TASK GOAL » These records are to be written out exactly as they read, minus the pictures.

Dataset entries
_ _ _ _

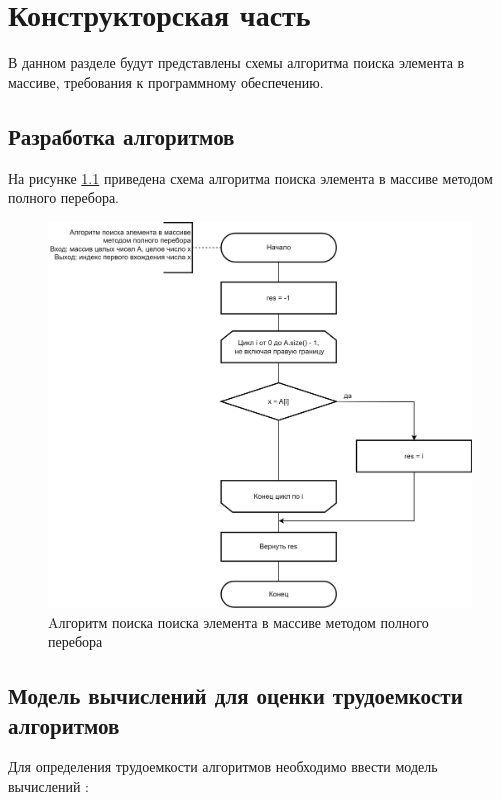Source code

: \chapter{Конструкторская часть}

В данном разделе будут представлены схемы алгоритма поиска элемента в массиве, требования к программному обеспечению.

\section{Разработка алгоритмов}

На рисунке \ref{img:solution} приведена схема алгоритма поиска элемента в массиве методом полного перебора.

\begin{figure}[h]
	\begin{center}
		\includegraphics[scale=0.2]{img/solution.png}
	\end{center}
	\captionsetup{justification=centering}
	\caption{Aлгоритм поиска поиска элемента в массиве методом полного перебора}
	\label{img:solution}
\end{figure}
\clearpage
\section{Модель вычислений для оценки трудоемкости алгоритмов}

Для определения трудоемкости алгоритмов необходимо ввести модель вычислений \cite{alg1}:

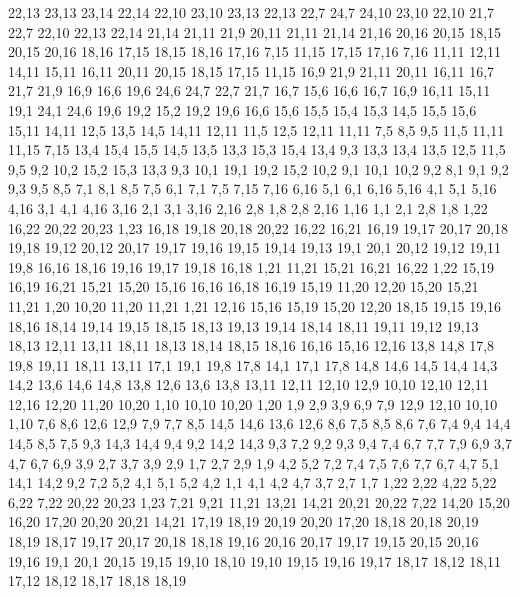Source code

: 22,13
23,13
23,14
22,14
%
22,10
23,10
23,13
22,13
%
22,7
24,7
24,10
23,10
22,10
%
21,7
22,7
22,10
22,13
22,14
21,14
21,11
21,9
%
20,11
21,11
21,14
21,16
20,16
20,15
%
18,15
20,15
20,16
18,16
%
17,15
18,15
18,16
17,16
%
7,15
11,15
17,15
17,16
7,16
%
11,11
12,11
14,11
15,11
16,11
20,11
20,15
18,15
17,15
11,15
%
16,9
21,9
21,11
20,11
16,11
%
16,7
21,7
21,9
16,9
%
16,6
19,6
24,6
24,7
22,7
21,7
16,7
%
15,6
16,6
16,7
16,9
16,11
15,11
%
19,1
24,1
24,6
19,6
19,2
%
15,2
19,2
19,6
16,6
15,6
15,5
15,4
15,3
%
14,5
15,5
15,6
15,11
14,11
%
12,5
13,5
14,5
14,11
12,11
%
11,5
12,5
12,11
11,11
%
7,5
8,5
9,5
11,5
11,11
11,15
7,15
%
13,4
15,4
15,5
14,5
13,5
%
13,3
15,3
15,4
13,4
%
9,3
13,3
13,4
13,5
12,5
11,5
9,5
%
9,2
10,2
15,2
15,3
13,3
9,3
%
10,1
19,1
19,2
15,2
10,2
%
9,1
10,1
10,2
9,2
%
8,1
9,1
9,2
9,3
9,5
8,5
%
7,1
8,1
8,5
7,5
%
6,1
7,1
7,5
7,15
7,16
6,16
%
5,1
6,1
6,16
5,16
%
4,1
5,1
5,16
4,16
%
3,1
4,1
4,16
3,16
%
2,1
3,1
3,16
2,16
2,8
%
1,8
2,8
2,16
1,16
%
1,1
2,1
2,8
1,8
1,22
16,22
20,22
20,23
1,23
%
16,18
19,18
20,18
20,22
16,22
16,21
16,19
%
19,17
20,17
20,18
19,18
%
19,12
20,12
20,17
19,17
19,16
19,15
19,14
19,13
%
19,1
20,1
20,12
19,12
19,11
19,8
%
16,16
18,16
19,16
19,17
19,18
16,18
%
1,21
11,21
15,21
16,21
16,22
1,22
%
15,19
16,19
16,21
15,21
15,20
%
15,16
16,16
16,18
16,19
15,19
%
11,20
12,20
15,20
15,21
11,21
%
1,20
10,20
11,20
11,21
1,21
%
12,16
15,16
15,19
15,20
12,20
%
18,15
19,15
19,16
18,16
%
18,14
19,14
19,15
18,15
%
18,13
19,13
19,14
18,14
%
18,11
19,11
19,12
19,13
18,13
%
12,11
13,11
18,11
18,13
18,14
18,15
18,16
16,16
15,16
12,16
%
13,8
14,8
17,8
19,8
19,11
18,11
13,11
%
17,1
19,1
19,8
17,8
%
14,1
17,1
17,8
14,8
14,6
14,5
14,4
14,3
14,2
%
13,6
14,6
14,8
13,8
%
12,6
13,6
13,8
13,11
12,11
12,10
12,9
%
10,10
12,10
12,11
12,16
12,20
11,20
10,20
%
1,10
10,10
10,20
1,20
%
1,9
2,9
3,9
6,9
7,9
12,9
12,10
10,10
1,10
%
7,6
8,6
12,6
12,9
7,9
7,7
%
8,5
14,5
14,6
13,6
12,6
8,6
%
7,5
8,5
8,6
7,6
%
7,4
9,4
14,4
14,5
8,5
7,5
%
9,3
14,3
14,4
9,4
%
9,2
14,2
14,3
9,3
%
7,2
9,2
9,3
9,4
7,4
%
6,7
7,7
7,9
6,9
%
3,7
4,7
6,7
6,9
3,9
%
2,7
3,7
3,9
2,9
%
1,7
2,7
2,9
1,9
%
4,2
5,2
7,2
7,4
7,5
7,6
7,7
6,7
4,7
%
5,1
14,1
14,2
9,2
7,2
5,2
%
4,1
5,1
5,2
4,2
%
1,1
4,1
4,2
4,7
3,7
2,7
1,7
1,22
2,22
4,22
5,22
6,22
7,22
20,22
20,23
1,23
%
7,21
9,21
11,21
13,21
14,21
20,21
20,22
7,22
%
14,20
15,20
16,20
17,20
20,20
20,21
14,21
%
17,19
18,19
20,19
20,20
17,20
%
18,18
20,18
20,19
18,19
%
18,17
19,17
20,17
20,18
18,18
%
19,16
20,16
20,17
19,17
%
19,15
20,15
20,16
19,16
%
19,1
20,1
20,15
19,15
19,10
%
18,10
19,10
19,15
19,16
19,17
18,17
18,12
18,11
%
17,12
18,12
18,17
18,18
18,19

_ _ _ _

EXERCISE RESULT »
Source code

: \chapter{Конструкторская часть}

В данном разделе будут представлены схемы алгоритма поиска элемента в массиве, требования к программному обеспечению.

\section{Разработка алгоритмов}

На рисунке \ref{img:solution} приведена схема алгоритма поиска элемента в массиве методом полного перебора.

\begin{figure}[h]
	\begin{center}
		\includegraphics[scale=0.2]{img/solution.png}
	\end{center}
	\captionsetup{justification=centering}
	\caption{Aлгоритм поиска поиска элемента в массиве методом полного перебора}
	\label{img:solution}
\end{figure}
\clearpage
\section{Модель вычислений для оценки трудоемкости алгоритмов}

Для определения трудоемкости алгоритмов необходимо ввести модель вычислений \cite{alg1}:

Source code

: 22,13
23,13
23,14
22,14
%
22,10
23,10
23,13
22,13
%
22,7
24,7
24,10
23,10
22,10
%
21,7
22,7
22,10
22,13
22,14
21,14
21,11
21,9
%
20,11
21,11
21,14
21,16
20,16
20,15
%
18,15
20,15
20,16
18,16
%
17,15
18,15
18,16
17,16
%
7,15
11,15
17,15
17,16
7,16
%
11,11
12,11
14,11
15,11
16,11
20,11
20,15
18,15
17,15
11,15
%
16,9
21,9
21,11
20,11
16,11
%
16,7
21,7
21,9
16,9
%
16,6
19,6
24,6
24,7
22,7
21,7
16,7
%
15,6
16,6
16,7
16,9
16,11
15,11
%
19,1
24,1
24,6
19,6
19,2
%
15,2
19,2
19,6
16,6
15,6
15,5
15,4
15,3
%
14,5
15,5
15,6
15,11
14,11
%
12,5
13,5
14,5
14,11
12,11
%
11,5
12,5
12,11
11,11
%
7,5
8,5
9,5
11,5
11,11
11,15
7,15
%
13,4
15,4
15,5
14,5
13,5
%
13,3
15,3
15,4
13,4
%
9,3
13,3
13,4
13,5
12,5
11,5
9,5
%
9,2
10,2
15,2
15,3
13,3
9,3
%
10,1
19,1
19,2
15,2
10,2
%
9,1
10,1
10,2
9,2
%
8,1
9,1
9,2
9,3
9,5
8,5
%
7,1
8,1
8,5
7,5
%
6,1
7,1
7,5
7,15
7,16
6,16
%
5,1
6,1
6,16
5,16
%
4,1
5,1
5,16
4,16
%
3,1
4,1
4,16
3,16
%
2,1
3,1
3,16
2,16
2,8
%
1,8
2,8
2,16
1,16
%
1,1
2,1
2,8
1,8
1,22
16,22
20,22
20,23
1,23
%
16,18
19,18
20,18
20,22
16,22
16,21
16,19
%
19,17
20,17
20,18
19,18
%
19,12
20,12
20,17
19,17
19,16
19,15
19,14
19,13
%
19,1
20,1
20,12
19,12
19,11
19,8
%
16,16
18,16
19,16
19,17
19,18
16,18
%
1,21
11,21
15,21
16,21
16,22
1,22
%
15,19
16,19
16,21
15,21
15,20
%
15,16
16,16
16,18
16,19
15,19
%
11,20
12,20
15,20
15,21
11,21
%
1,20
10,20
11,20
11,21
1,21
%
12,16
15,16
15,19
15,20
12,20
%
18,15
19,15
19,16
18,16
%
18,14
19,14
19,15
18,15
%
18,13
19,13
19,14
18,14
%
18,11
19,11
19,12
19,13
18,13
%
12,11
13,11
18,11
18,13
18,14
18,15
18,16
16,16
15,16
12,16
%
13,8
14,8
17,8
19,8
19,11
18,11
13,11
%
17,1
19,1
19,8
17,8
%
14,1
17,1
17,8
14,8
14,6
14,5
14,4
14,3
14,2
%
13,6
14,6
14,8
13,8
%
12,6
13,6
13,8
13,11
12,11
12,10
12,9
%
10,10
12,10
12,11
12,16
12,20
11,20
10,20
%
1,10
10,10
10,20
1,20
%
1,9
2,9
3,9
6,9
7,9
12,9
12,10
10,10
1,10
%
7,6
8,6
12,6
12,9
7,9
7,7
%
8,5
14,5
14,6
13,6
12,6
8,6
%
7,5
8,5
8,6
7,6
%
7,4
9,4
14,4
14,5
8,5
7,5
%
9,3
14,3
14,4
9,4
%
9,2
14,2
14,3
9,3
%
7,2
9,2
9,3
9,4
7,4
%
6,7
7,7
7,9
6,9
%
3,7
4,7
6,7
6,9
3,9
%
2,7
3,7
3,9
2,9
%
1,7
2,7
2,9
1,9
%
4,2
5,2
7,2
7,4
7,5
7,6
7,7
6,7
4,7
%
5,1
14,1
14,2
9,2
7,2
5,2
%
4,1
5,1
5,2
4,2
%
1,1
4,1
4,2
4,7
3,7
2,7
1,7
1,22
2,22
4,22
5,22
6,22
7,22
20,22
20,23
1,23
%
7,21
9,21
11,21
13,21
14,21
20,21
20,22
7,22
%
14,20
15,20
16,20
17,20
20,20
20,21
14,21
%
17,19
18,19
20,19
20,20
17,20
%
18,18
20,18
20,19
18,19
%
18,17
19,17
20,17
20,18
18,18
%
19,16
20,16
20,17
19,17
%
19,15
20,15
20,16
19,16
%
19,1
20,1
20,15
19,15
19,10
%
18,10
19,10
19,15
19,16
19,17
18,17
18,12
18,11
%
17,12
18,12
18,17
18,18
18,19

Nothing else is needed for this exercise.